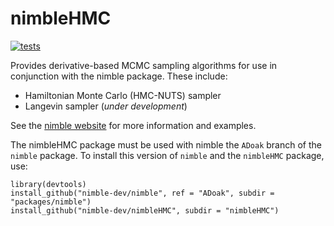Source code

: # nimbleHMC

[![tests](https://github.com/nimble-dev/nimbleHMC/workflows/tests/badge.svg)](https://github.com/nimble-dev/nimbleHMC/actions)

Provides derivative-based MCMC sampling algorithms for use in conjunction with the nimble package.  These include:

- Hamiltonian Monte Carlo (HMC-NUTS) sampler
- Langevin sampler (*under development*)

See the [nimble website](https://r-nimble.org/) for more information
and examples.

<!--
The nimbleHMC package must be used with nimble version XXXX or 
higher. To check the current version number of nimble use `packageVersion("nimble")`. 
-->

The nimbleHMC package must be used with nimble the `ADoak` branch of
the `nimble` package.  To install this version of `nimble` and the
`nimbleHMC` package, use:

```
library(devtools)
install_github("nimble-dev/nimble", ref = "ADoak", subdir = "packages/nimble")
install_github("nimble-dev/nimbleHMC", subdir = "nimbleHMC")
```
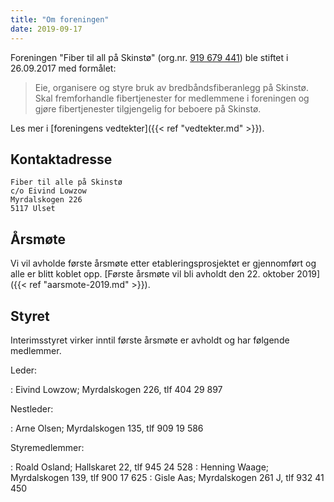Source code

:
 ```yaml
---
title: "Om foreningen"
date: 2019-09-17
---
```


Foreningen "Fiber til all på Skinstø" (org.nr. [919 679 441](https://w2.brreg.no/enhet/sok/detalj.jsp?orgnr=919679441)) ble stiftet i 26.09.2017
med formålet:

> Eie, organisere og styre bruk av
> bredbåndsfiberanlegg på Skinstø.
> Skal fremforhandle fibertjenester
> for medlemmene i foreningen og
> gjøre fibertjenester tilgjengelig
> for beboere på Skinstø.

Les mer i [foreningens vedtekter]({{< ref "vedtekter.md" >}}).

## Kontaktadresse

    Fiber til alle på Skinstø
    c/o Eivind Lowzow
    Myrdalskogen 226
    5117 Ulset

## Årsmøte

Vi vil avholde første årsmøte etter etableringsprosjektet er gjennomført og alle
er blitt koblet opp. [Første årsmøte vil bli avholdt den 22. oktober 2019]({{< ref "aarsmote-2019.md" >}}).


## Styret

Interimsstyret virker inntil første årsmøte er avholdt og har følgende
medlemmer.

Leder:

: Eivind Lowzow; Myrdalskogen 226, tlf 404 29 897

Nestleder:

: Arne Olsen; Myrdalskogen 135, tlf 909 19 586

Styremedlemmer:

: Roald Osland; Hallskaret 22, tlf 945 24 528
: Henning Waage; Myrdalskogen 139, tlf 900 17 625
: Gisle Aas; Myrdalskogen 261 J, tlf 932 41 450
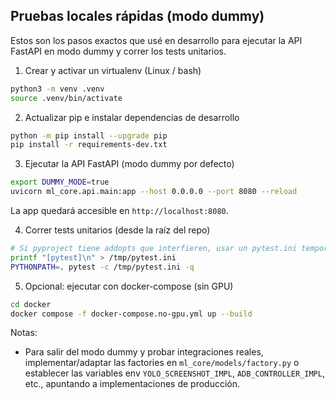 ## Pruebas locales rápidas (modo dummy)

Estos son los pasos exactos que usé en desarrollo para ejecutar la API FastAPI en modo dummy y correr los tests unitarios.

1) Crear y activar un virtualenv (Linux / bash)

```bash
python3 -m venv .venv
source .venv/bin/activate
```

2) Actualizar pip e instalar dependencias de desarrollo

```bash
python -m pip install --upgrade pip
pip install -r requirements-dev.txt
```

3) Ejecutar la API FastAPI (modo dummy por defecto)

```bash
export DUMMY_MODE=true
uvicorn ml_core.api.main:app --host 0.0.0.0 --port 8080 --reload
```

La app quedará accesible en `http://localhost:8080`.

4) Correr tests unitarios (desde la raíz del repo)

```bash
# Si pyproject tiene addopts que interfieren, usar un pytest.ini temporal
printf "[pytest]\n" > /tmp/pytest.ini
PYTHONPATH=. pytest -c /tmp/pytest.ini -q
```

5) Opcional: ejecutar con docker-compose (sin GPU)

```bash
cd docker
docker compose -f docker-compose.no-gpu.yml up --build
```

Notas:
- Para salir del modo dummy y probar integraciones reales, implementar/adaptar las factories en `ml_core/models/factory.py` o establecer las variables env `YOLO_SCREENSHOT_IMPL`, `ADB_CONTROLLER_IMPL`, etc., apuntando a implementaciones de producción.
:::
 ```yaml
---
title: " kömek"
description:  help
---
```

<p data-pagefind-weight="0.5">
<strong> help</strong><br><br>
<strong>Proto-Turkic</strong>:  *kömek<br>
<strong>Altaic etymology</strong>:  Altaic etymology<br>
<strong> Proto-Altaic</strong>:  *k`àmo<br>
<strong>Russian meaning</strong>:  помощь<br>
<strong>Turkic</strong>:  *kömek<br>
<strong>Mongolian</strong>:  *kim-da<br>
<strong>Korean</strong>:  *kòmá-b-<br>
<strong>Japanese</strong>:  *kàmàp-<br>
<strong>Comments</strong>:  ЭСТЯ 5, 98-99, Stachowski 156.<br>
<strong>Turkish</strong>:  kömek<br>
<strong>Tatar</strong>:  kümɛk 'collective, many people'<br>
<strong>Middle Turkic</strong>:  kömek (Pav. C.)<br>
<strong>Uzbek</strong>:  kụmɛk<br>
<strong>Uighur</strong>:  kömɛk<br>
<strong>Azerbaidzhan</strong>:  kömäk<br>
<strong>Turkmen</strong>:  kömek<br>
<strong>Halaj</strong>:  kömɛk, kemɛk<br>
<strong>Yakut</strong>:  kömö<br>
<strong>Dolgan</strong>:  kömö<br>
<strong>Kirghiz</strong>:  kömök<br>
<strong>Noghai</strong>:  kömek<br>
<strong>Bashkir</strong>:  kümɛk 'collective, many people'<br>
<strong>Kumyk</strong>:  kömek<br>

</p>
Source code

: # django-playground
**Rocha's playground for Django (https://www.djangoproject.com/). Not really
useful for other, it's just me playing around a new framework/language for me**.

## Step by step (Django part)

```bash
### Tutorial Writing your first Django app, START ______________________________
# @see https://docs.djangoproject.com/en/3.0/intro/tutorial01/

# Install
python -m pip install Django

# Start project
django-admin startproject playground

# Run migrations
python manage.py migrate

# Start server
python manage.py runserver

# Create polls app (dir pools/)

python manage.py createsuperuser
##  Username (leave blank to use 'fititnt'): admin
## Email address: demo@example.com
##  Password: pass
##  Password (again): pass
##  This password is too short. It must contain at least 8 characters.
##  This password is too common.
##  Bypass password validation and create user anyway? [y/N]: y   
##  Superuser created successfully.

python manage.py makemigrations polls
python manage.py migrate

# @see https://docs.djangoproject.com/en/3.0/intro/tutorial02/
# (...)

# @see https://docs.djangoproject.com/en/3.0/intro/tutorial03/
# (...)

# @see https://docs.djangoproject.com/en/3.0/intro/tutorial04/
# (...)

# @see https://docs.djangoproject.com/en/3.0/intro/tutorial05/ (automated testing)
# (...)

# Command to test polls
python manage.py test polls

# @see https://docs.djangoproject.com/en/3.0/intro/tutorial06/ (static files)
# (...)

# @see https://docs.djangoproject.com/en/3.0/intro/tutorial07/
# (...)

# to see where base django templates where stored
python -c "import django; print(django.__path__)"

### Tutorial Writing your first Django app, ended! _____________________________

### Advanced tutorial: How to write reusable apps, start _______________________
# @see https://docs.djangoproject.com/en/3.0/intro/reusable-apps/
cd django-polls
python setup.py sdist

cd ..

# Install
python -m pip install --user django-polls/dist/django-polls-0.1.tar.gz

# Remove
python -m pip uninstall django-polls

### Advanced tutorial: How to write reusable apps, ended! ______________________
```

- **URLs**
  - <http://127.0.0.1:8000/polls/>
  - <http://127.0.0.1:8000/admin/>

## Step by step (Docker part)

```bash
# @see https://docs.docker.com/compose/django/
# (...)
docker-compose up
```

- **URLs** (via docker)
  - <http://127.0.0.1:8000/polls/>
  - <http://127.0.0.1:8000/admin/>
:::
§ REQUIREMENT: Copy out every line from the material above in which the word "playground" appears.

§ OUTPUT OF THE TASK:
: # django-playground
**Rocha's playground for Django (https://www.djangoproject.com/). Not really
django-admin startproject playground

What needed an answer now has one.